In this paper, we propose a novel two-stage fusion-based multimodal audiovisual classification network, aiming to explore the potential of using remote sensing images and ground environment audio for multimodal remote sensing scene classification. The audio, vision, and fusion modules make up the network. By combining ground environment audio and remote sensing aerial images, we can obtain more-accurate audiovisual scene classification results. The resilience of the classification method may also be improved via multimodal fusion, allowing it to perform well in challenging and noisy conditions. The following are the primary contributions of this study:

• A Two-stage Fusion-based Audiovisual Classification Network (TFAVCNet) was designed in this paper. We simultaneously used ground environment audio and remote sensing images to solve the task of remote sensing audiovisual scene classification in order to enhance the performance of single-mode remote sensing scene classification.
• The proposed approach makes use of two separate networks, which were, respectively, trained on audio and visual data, so that each network specialized in a given modality. We constructed the Audio Transformer (AiT) model to extract the time-domain and frequency-domain features of the audio signals.
• In the fusion module, we propose a two-stage hybrid fusion strategy. During the feature-level fusion stage, we propose the adaptive distribution weighted fusion to obtain the fusion embedding. In the decision-level fusion stage, we retained the single-mode decision results for both images and audio and weighted them with the feature fusion results.

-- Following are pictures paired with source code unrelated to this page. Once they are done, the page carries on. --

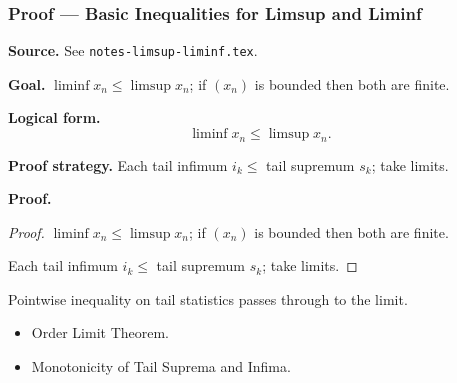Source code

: 
\clearpage
{}
\hypertarget{proof-RA-ABB-T-limsup-basic-ineq}{}

\subsubsection[Basic Inequalities for Limsup and Liminf]{Proof --- Basic Inequalities for Limsup and Liminf}

\bigskip

\noindent
\textbf{Source.} See \texttt{notes-limsup-liminf.tex}.

\vspace{0.75em}

\noindent
\textbf{Goal.} $\liminf x_n \le \limsup x_n$; if $(x_n)$ is bounded then both are finite.

\vspace{0.75em}

\noindent
\textbf{Logical form.}
\[
  \liminf x_n \le \limsup x_n.
\]

\vspace{0.75em}

\noindent
\textbf{Proof strategy.} Each tail infimum $i_k \le$ tail supremum $s_k$; take limits.

\vspace{0.75em}

\noindent
\textbf{Proof.}
\begin{proof}
\Claim $\liminf x_n \le \limsup x_n$; if $(x_n)$ is bounded then both are finite.

\Given 

\Goal 

\Strategy Each tail infimum $i_k \le$ tail supremum $s_k$; take limits.

\medskip


\end{proof}

\begin{remark*}
Pointwise inequality on tail statistics passes through to the limit.
\end{remark*}

\begin{remark*}[Dependencies]
\begin{itemize}
  \item Order Limit Theorem.
  \item Monotonicity of Tail Suprema and Infima.
\end{itemize}
\end{remark*}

This paper is organized as follows: Section 2 presents the related work. Section 3 presents the overall framework of the proposed audiovisual remote sensing scene classification network, as well as the audio module, visual module, and two-stage hybrid fusion strategy. Section 4 describes the details and results of each part of the performed experiments. Section 5 summarizes the paper and details the outlook for future research work.

2. Related Works

In recent years, researchers have paid close attention to the fusion of multimodal data for remote sensing scene classification. This section, divided into three parts, provides a brief overview of related work in the fields of audiovisual learning, remote sensing scene classification, and multimodal fusion in remote sensing.

2.1. Audiovisual Learning

Using both visual and audible information, audiovisual learning is a multimodal teaching and learning approach. As computer vision and voice processing have developed quickly over the past several years, more and more academics have focused on audiovisual learning and made impressive strides in a variety of tasks and applications. In order to give more thorough and precise scene understanding and event identification skills, audiovisual learning may combine the auditory aspects of speech signals with visual data from movies, such as face expressions and lip movements. Prominent results include the following: the introduction of visual modalities allows audiovisual separation and localization, i.e., the separation of specific sounds emanating from corresponding objects or the task of localizing sounds in visual modalities based on audio input [38,39]; the global semantic relationship among them, using the semantics provided by visual information, to improve the recognition performance of audiovisual speech recognition tasks [40,41,42,43]; based on one of the modalities to synthesize another modal cross-modal audiovisual generation task [44,45,46,47]; and audiovisual retrieval tasks that use audio or images to search for counterparts in another modality [48,49].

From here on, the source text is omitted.